Passengers from the first boat disembarked on the tiny island of Linosa, some 50 kilometres north-east of Italy's southernmost territory, Lampedusa Island. Two other boats arrived in Italy on Sunday and were also disembarked on Linosa before being transferred by ferry to Sicily. Two further boats arrived early this morning, one in Sicily and the other in Lampedusa.

A woman gave birth at sea while awaiting rescue, while two others suffered miscarriages during the ordeal at sea or after landing in Linosa.

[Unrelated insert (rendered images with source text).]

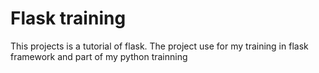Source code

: # Flask training

This projects is a tutorial of flask.
The project use for my training in flask framework and part of my python trainning
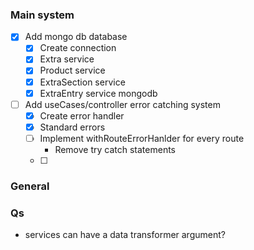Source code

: 
### Main system
- [x] Add mongo db database 
    - [x] Create connection
    - [x] Extra service
    - [x] Product service
    - [x] ExtraSection service 
    - [x] ExtraEntry service mongodb 
- [ ] Add useCases/controller error catching system
    - [x] Create error handler
    - [x] Standard errors 
    - [ ] Implement withRouteErrorHanlder for every route
        - Remove try catch statements
    - [ ] 

### General 


### Qs
- services can have a data transformer argument?
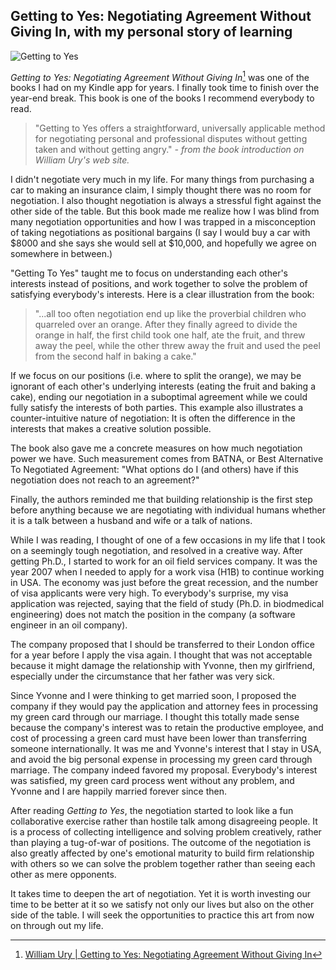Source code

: ## Getting to Yes: Negotiating Agreement Without Giving In, with my personal story of learning

![Getting to Yes](http://www.williamury.com/nowithconvictionizbedathanyes2plz/wp-content/uploads/books/yes/Getting_to_Yes-cover.jpg)

*Getting to Yes: Negotiating Agreement Without Giving In*[^getting-to-yes] was
one of the books I had on my Kindle app for years. I finally took time to
finish over the year-end break. This book is one of the books I recommend
everybody to read.

> "Getting to Yes offers a straightforward, universally applicable method for
> negotiating personal and professional disputes without getting taken and
> without getting angry."
*- from the book introduction on William Ury's web site.*

I didn't negotiate very much in my life. For many things from purchasing a car
to making an insurance claim, I simply thought there was no room for
negotiation. I also thought negotiation is always a stressful fight against the
other side of the table. But this book made me realize how I was blind from
many negotiation opportunities and how I was trapped in a misconception of
taking negotiations as positional bargains (I say I would buy a car with $8000
and she says she would sell at $10,000, and hopefully we agree on somewhere in
between.)

"Getting To Yes" taught me to focus on understanding each other's interests
instead of positions, and work together to solve the problem of
satisfying everybody's interests. Here is a clear illustration from the book:

> "...all too often negotiation end up like the proverbial children who
> quarreled over an orange. After they finally agreed to divide the orange in
> half, the first child took one half, ate the fruit, and threw away the peel,
> while the other threw away the fruit and used the peel from the second half
> in baking a cake."

If we focus on our positions (i.e. where to split the orange), we may be
ignorant of each other's underlying interests (eating the fruit and baking a
cake), ending our negotiation in a suboptimal agreement while we could fully
satisfy the interests of both parties. This example also illustrates a
counter-intuitive nature of negotiation: It is often the difference in the
interests that makes a creative solution possible.

The book also gave me a concrete measures on how much
negotiation power we have. Such measurement comes from BATNA, or Best
Alternative To Negotiated Agreement: "What options do I (and others) have if
this negotiation does not reach to an agreement?"

Finally, the authors reminded me that building relationship is the first step
before anything because we are negotiating with individual humans whether it is
a talk between a husband and wife or a talk of nations.

While I was reading, I thought of one of a few occasions in my life that I took
on a seemingly tough negotiation, and resolved in a creative way. After getting
Ph.D., I started to work for an oil field services company. It was the year
2007 when I needed to apply for a work visa (H1B) to continue working in USA.
The economy was just before the great recession, and the number of visa
applicants were very high. To everybody's surprise, my visa application was
rejected, saying that the field of study (Ph.D. in biodmedical engineering)
does not match the position in the company (a software engineer in an oil
company). 

The company proposed that I should be transferred to their London office for a
year before I apply the visa again. I thought that was not acceptable because
it might damage the relationship with Yvonne, then my girlfriend,
especially under the circumstance that her father was very sick.

Since Yvonne and I were thinking to get married soon, I proposed the company if
they would pay the application and attorney fees in processing my green card
through our marriage. I thought this totally made sense because the company's
interest was to retain the productive employee, and cost of processing a green
card must have been lower than transferring someone internationally. It was me
and Yvonne's interest that I stay in USA, and avoid the big personal expense in
processing my green card through marriage. The company indeed favored my
proposal. Everybody's interest was satisfied, my green card process went
without any problem, and Yvonne and I are happily married forever since then.

After reading *Getting to Yes*, the negotiation started to look like a fun
collaborative exercise rather than hostile talk among disagreeing people. It is
a process of collecting intelligence and solving problem creatively, rather
than playing a tug-of-war of positions. The outcome of the negotiation is also
greatly affected by one's emotional maturity to build firm relationship with
others so we can solve the problem together rather than seeing each other as
mere opponents.

It takes time to deepen the art of negotiation. Yet it is worth investing our
time to be better at it so we satisfy not only our lives but also on the other
side of the table. I will seek the opportunities to practice this art from now
on through out my life.

[^getting-to-yes]: [William Ury | Getting to Yes: Negotiating Agreement Without Giving In](http://www.williamury.com/books/getting-to-yes/)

Most of the new arrivals slept in the open over the weekend before being transferred to reception facilities in Sicily.

Fleming said UNHCR was discussing contingency planning with the Italian and Maltese authorities and Red Cross, as there might be more arrivals from Libya. There were unconfirmed reports on Tuesday of a number of boats in distress on the Mediterranean carrying more people fleeing from Libya.

The reception capacity of Lampedusa is already overstretched following the arrival of thousands of Tunisians during the past few weeks. Some 19,000 Tunisians, mostly young men seeking employment in Europe, have arrived on Lampedusa since mid-January. While 13,000 have been transferred to reception centres in Sicily and mainland Italy, more than 6,000 Tunisian migrants remain, outnumbering the local population of some 5,000 people.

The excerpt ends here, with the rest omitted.